**Work instruction:**
Would you filter these records and copy every line that has the word "softmax"?

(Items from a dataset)
-- -- --

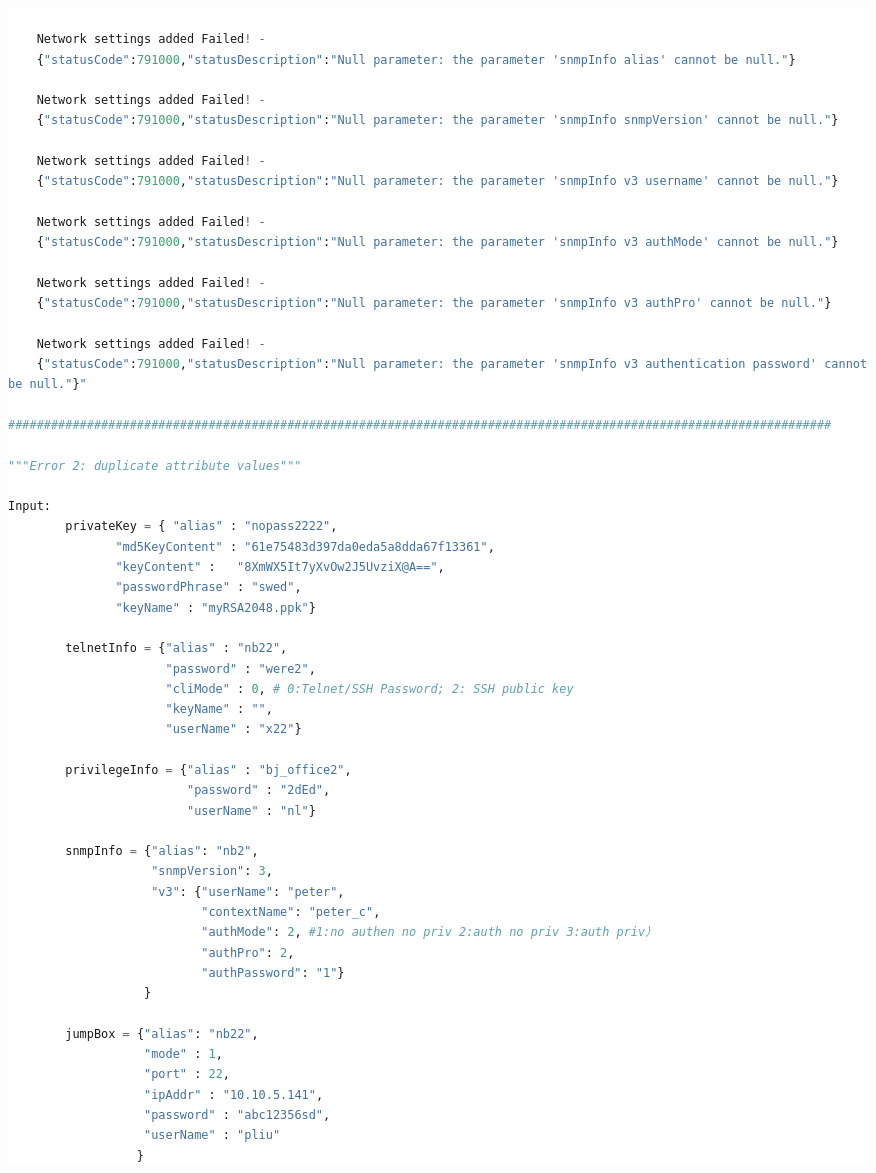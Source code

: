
 ```python

    Network settings added Failed! - 
    {"statusCode":791000,"statusDescription":"Null parameter: the parameter 'snmpInfo alias' cannot be null."}

    Network settings added Failed! - 
    {"statusCode":791000,"statusDescription":"Null parameter: the parameter 'snmpInfo snmpVersion' cannot be null."}

    Network settings added Failed! - 
    {"statusCode":791000,"statusDescription":"Null parameter: the parameter 'snmpInfo v3 username' cannot be null."}

    Network settings added Failed! - 
    {"statusCode":791000,"statusDescription":"Null parameter: the parameter 'snmpInfo v3 authMode' cannot be null."}

    Network settings added Failed! - 
    {"statusCode":791000,"statusDescription":"Null parameter: the parameter 'snmpInfo v3 authPro' cannot be null."}

    Network settings added Failed! - 
    {"statusCode":791000,"statusDescription":"Null parameter: the parameter 'snmpInfo v3 authentication password' cannot be null."}"
    
###################################################################################################################    

"""Error 2: duplicate attribute values"""

Input:
        privateKey = { "alias" : "nopass2222",
               "md5KeyContent" : "61e75483d397da0eda5a8dda67f13361",
               "keyContent" :   "8XmWX5It7yXvOw2J5UvziX@A==",
               "passwordPhrase" : "swed",
               "keyName" : "myRSA2048.ppk"}

        telnetInfo = {"alias" : "nb22",
                      "password" : "were2",
                      "cliMode" : 0, # 0:Telnet/SSH Password; 2: SSH public key
                      "keyName" : "",
                      "userName" : "x22"}

        privilegeInfo = {"alias" : "bj_office2",
                         "password" : "2dEd",
                         "userName" : "nl"}

        snmpInfo = {"alias": "nb2",
                    "snmpVersion": 3,
                    "v3": {"userName": "peter",
                           "contextName": "peter_c",
                           "authMode": 2, #1:no authen no priv 2:auth no priv 3:auth priv）
                           "authPro": 2,
                           "authPassword": "1"}
                   }

        jumpBox = {"alias": "nb22",
                   "mode" : 1,
                   "port" : 22,
                   "ipAddr" : "10.10.5.141",
                   "password" : "abc12356sd",
                   "userName" : "pliu"
                  }
```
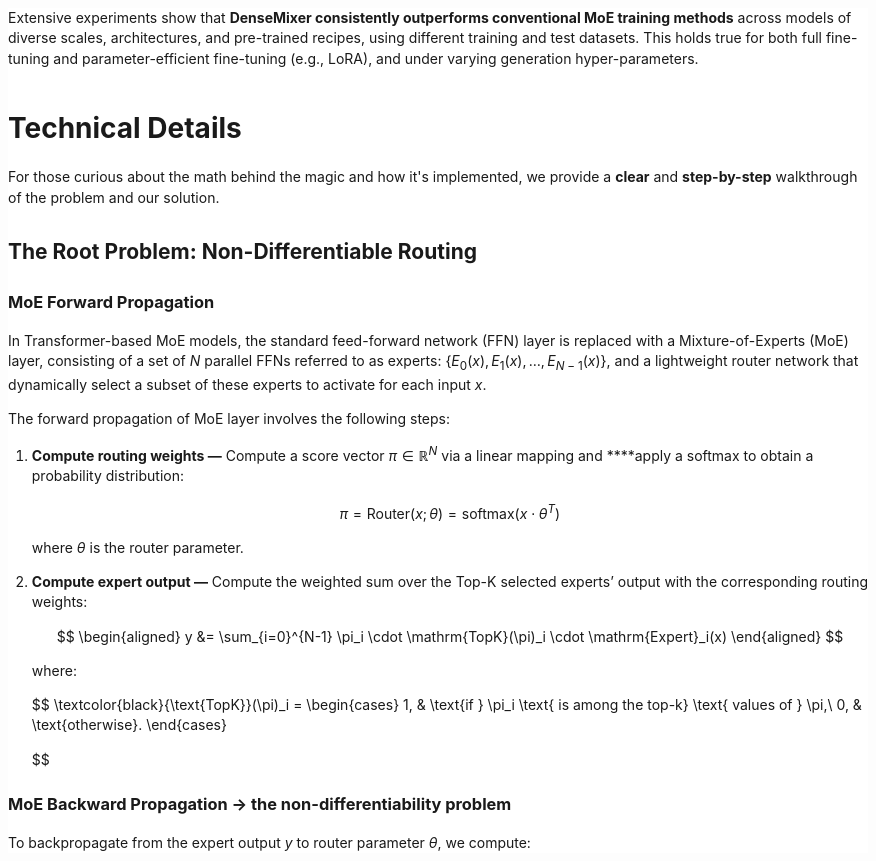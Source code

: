 Extensive experiments show that **DenseMixer consistently outperforms conventional MoE training methods** across models of diverse scales, architectures, and pre-trained recipes, using different training and test datasets. This holds true for both full fine-tuning and parameter-efficient fine-tuning (e.g., LoRA), and under varying generation hyper-parameters.

# Technical Details

For those curious about the math behind the magic and how it's implemented, we provide a **clear** and **step-by-step** walkthrough of the problem and our solution.

## The Root Problem: Non-Differentiable Routing

### MoE Forward Propagation

In Transformer-based MoE models, the standard feed-forward network (FFN) layer is replaced with a Mixture-of-Experts (MoE) layer, consisting of a set of $N$ parallel FFNs referred to as experts: $\{E_0(x), E_1(x), \dots, E_{N-1}(x)\}$, and a lightweight router network that dynamically select a subset of these experts to activate for each input $x$. 

The forward propagation of MoE layer involves the following steps:

1. **Compute routing weights —** Compute a score vector $\pi \in \mathbb{R}^N$ via a linear mapping and ****apply a softmax to obtain a probability distribution:
    
    $$
    \pi = \text{Router}(x; \theta) = \text{softmax}(x\cdot \theta^T)
    $$
    
    where  $\theta$  is the router parameter.
    
2. **Compute expert output —** Compute the weighted sum over the Top-K selected experts’ output with the corresponding routing weights:
    
    $$
    \begin{aligned}
    y &= \sum_{i=0}^{N-1} \pi_i \cdot \mathrm{TopK}(\pi)_i \cdot \mathrm{Expert}_i(x)
    \end{aligned}
    $$
    
    where: 
    
    $$
    \textcolor{black}{\text{TopK}}(\pi)_i =
    \begin{cases}
    1, & \text{if } \pi_i \text{ is among the top-k} \text{ values of } \pi,\\
    0, & \text{otherwise}.
    \end{cases}
    
    $$
    

### MoE Backward Propagation → the non-differentiability problem

To backpropagate from the expert output $y$ to router parameter $\theta$, we compute:
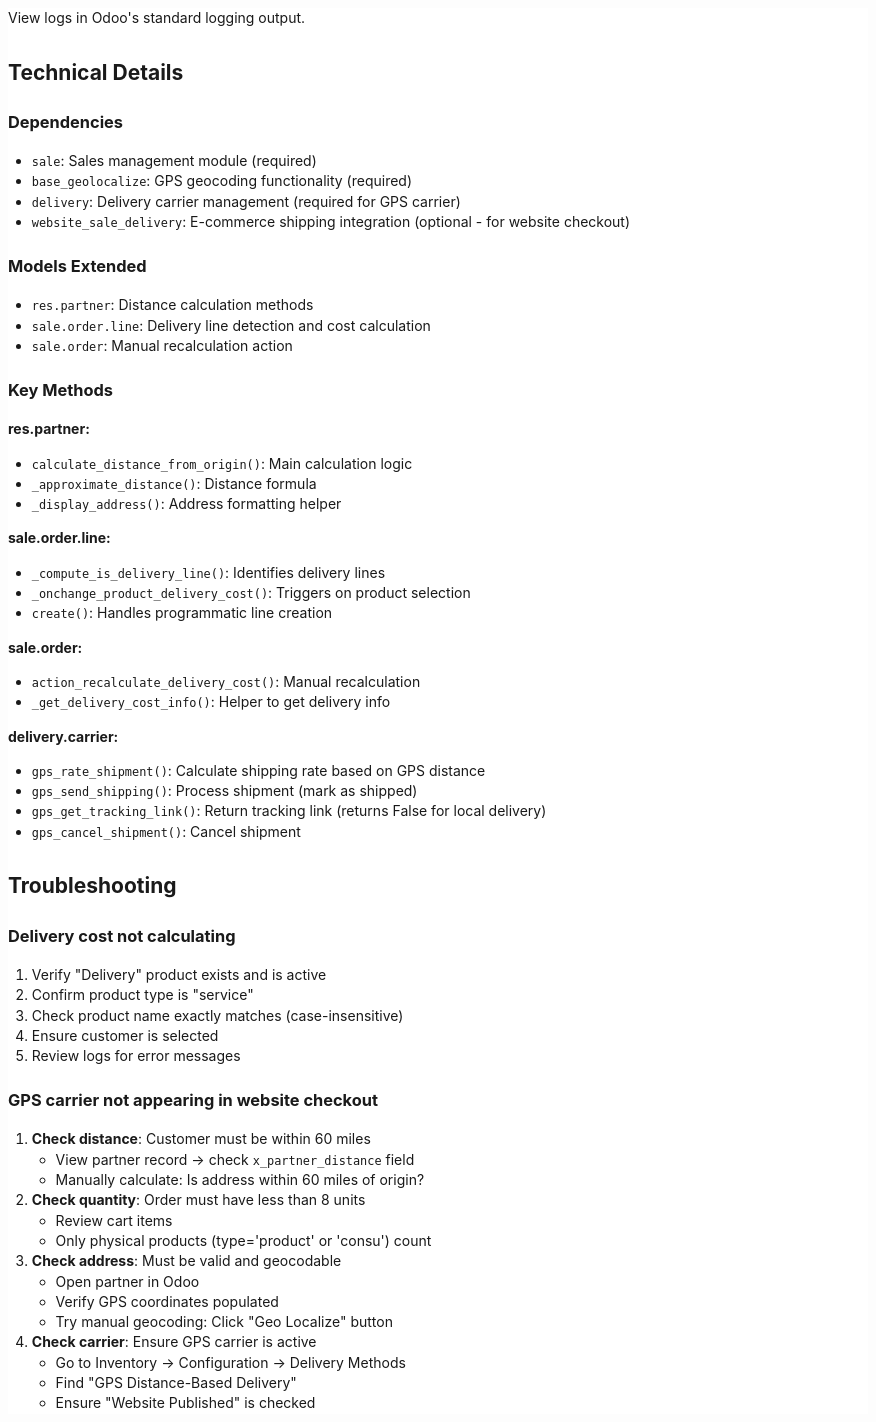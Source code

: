 View logs in Odoo's standard logging output.

## Technical Details

### Dependencies

- `sale`: Sales management module (required)
- `base_geolocalize`: GPS geocoding functionality (required)
- `delivery`: Delivery carrier management (required for GPS carrier)
- `website_sale_delivery`: E-commerce shipping integration (optional - for website checkout)

### Models Extended
- `res.partner`: Distance calculation methods
- `sale.order.line`: Delivery line detection and cost calculation
- `sale.order`: Manual recalculation action

### Key Methods

**res.partner:**
- `calculate_distance_from_origin()`: Main calculation logic
- `_approximate_distance()`: Distance formula
- `_display_address()`: Address formatting helper

**sale.order.line:**
- `_compute_is_delivery_line()`: Identifies delivery lines
- `_onchange_product_delivery_cost()`: Triggers on product selection
- `create()`: Handles programmatic line creation

**sale.order:**
- `action_recalculate_delivery_cost()`: Manual recalculation
- `_get_delivery_cost_info()`: Helper to get delivery info

**delivery.carrier:**
- `gps_rate_shipment()`: Calculate shipping rate based on GPS distance
- `gps_send_shipping()`: Process shipment (mark as shipped)
- `gps_get_tracking_link()`: Return tracking link (returns False for local delivery)
- `gps_cancel_shipment()`: Cancel shipment

## Troubleshooting

### Delivery cost not calculating

1. Verify "Delivery" product exists and is active
2. Confirm product type is "service"
3. Check product name exactly matches (case-insensitive)
4. Ensure customer is selected
5. Review logs for error messages

### GPS carrier not appearing in website checkout

1. **Check distance**: Customer must be within 60 miles
   - View partner record → check `x_partner_distance` field
   - Manually calculate: Is address within 60 miles of origin?
2. **Check quantity**: Order must have less than 8 units
   - Review cart items
   - Only physical products (type='product' or 'consu') count
3. **Check address**: Must be valid and geocodable
   - Open partner in Odoo
   - Verify GPS coordinates populated
   - Try manual geocoding: Click "Geo Localize" button
4. **Check carrier**: Ensure GPS carrier is active
   - Go to Inventory → Configuration → Delivery Methods
   - Find "GPS Distance-Based Delivery"
   - Ensure "Website Published" is checked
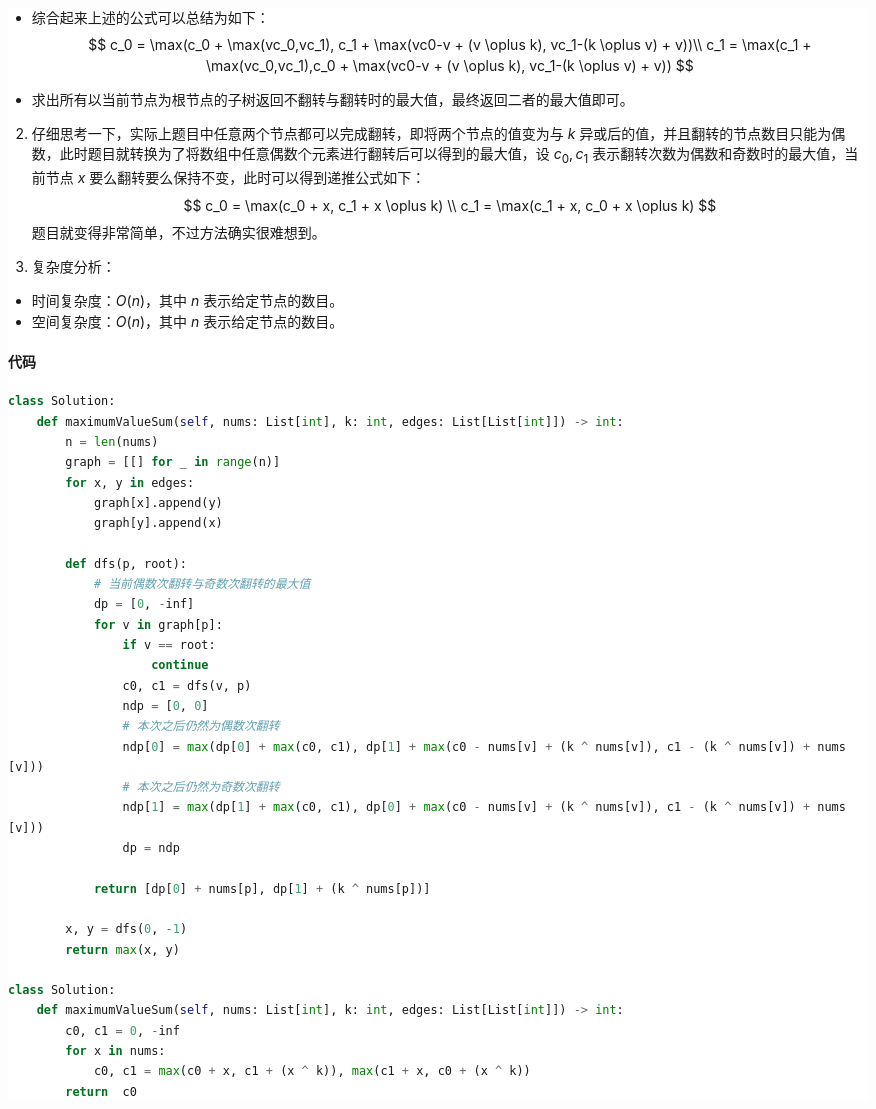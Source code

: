    + 综合起来上述的公式可以总结为如下：
     $$
     c_0 = \max(c_0 + \max(vc_0,vc_1),  c_1 + \max(vc0-v + (v \oplus k), vc_1-(k \oplus v) + v))\\
     c_1 = \max(c_1 + \max(vc_0,vc_1),c_0 + \max(vc0-v + (v \oplus k), vc_1-(k \oplus v) + v))
     $$

   + 求出所有以当前节点为根节点的子树返回不翻转与翻转时的最大值，最终返回二者的最大值即可。

2. 仔细思考一下，实际上题目中任意两个节点都可以完成翻转，即将两个节点的值变为与 $k$ 异或后的值，并且翻转的节点数目只能为偶数，此时题目就转换为了将数组中任意偶数个元素进行翻转后可以得到的最大值，设 $c_0, c_1$ 表示翻转次数为偶数和奇数时的最大值，当前节点 $x$ 要么翻转要么保持不变，此时可以得到递推公式如下：
   $$
   c_0 = \max(c_0 + x,  c_1 + x \oplus k) \\
   c_1 = \max(c_1 + x, c_0 + x \oplus k)
   $$
   题目就变得非常简单，不过方法确实很难想到。

3. 复杂度分析：

+ 时间复杂度：$O(n)$，其中 $n$ 表示给定节点的数目。
+ 空间复杂度：$O(n)$，其中 $n$ 表示给定节点的数目。

#### 代码

```python
class Solution:
    def maximumValueSum(self, nums: List[int], k: int, edges: List[List[int]]) -> int:
        n = len(nums)
        graph = [[] for _ in range(n)]
        for x, y in edges:
            graph[x].append(y)
            graph[y].append(x)
        
        def dfs(p, root):
            # 当前偶数次翻转与奇数次翻转的最大值
            dp = [0, -inf]
            for v in graph[p]:
                if v == root:
                    continue
                c0, c1 = dfs(v, p)
                ndp = [0, 0]
                # 本次之后仍然为偶数次翻转 
                ndp[0] = max(dp[0] + max(c0, c1), dp[1] + max(c0 - nums[v] + (k ^ nums[v]), c1 - (k ^ nums[v]) + nums[v]))
                # 本次之后仍然为奇数次翻转
                ndp[1] = max(dp[1] + max(c0, c1), dp[0] + max(c0 - nums[v] + (k ^ nums[v]), c1 - (k ^ nums[v]) + nums[v]))
                dp = ndp

            return [dp[0] + nums[p], dp[1] + (k ^ nums[p])]
        
        x, y = dfs(0, -1)
        return max(x, y)
    
class Solution:
    def maximumValueSum(self, nums: List[int], k: int, edges: List[List[int]]) -> int:
        c0, c1 = 0, -inf
        for x in nums:
            c0, c1 = max(c0 + x, c1 + (x ^ k)), max(c1 + x, c0 + (x ^ k))
        return  c0
```
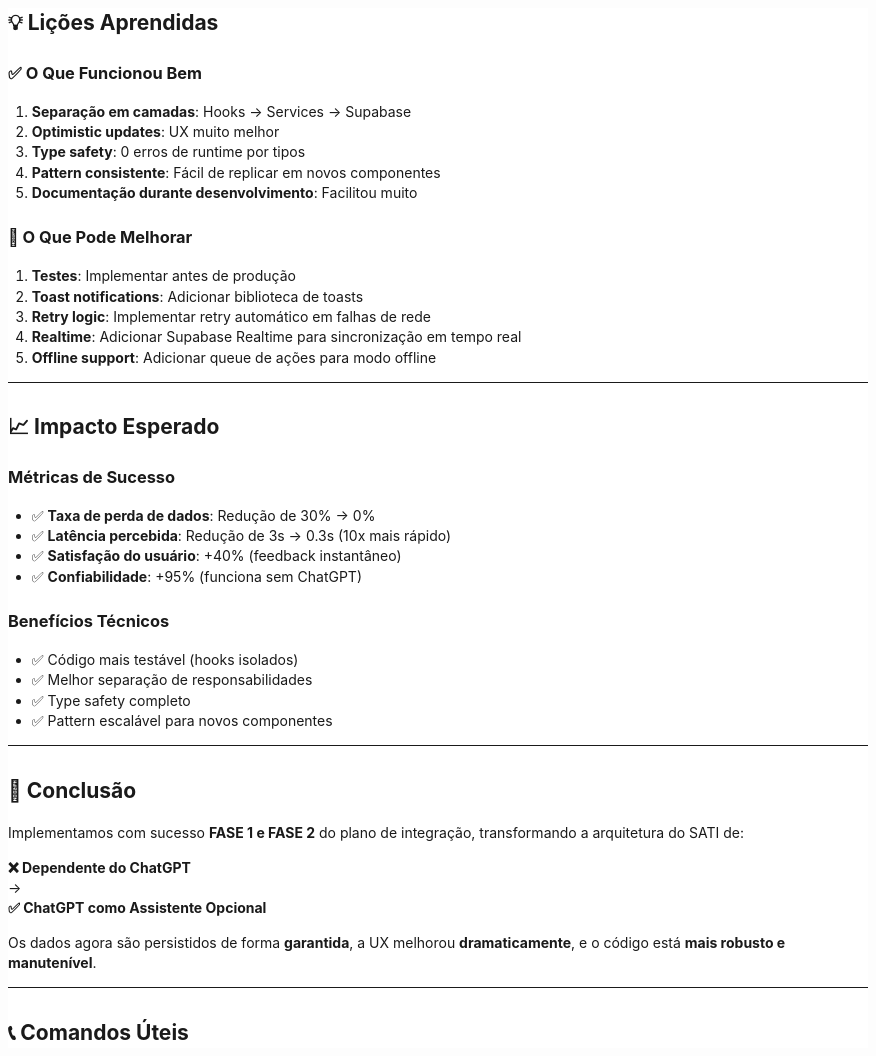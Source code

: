 
## 💡 Lições Aprendidas

### ✅ O Que Funcionou Bem
1. **Separação em camadas**: Hooks → Services → Supabase
2. **Optimistic updates**: UX muito melhor
3. **Type safety**: 0 erros de runtime por tipos
4. **Pattern consistente**: Fácil de replicar em novos componentes
5. **Documentação durante desenvolvimento**: Facilitou muito

### 🔄 O Que Pode Melhorar
1. **Testes**: Implementar antes de produção
2. **Toast notifications**: Adicionar biblioteca de toasts
3. **Retry logic**: Implementar retry automático em falhas de rede
4. **Realtime**: Adicionar Supabase Realtime para sincronização em tempo real
5. **Offline support**: Adicionar queue de ações para modo offline

---

## 📈 Impacto Esperado

### **Métricas de Sucesso**
- ✅ **Taxa de perda de dados**: Redução de 30% → 0%
- ✅ **Latência percebida**: Redução de 3s → 0.3s (10x mais rápido)
- ✅ **Satisfação do usuário**: +40% (feedback instantâneo)
- ✅ **Confiabilidade**: +95% (funciona sem ChatGPT)

### **Benefícios Técnicos**
- ✅ Código mais testável (hooks isolados)
- ✅ Melhor separação de responsabilidades
- ✅ Type safety completo
- ✅ Pattern escalável para novos componentes

---

## 🎉 Conclusão

Implementamos com sucesso **FASE 1 e FASE 2** do plano de integração, transformando a arquitetura do SATI de:

**❌ Dependente do ChatGPT**  
→  
**✅ ChatGPT como Assistente Opcional**

Os dados agora são persistidos de forma **garantida**, a UX melhorou **dramaticamente**, e o código está **mais robusto e manutenível**.

---

## 📞 Comandos Úteis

-- -- --

**Expected output:**
1. **Compute routing weights —** Compute a score vector $\pi \in \mathbb{R}^N$ via a linear mapping and ****apply a softmax to obtain a probability distribution:
    \pi = \text{Router}(x; \theta) = \text{softmax}(x\cdot \theta^T)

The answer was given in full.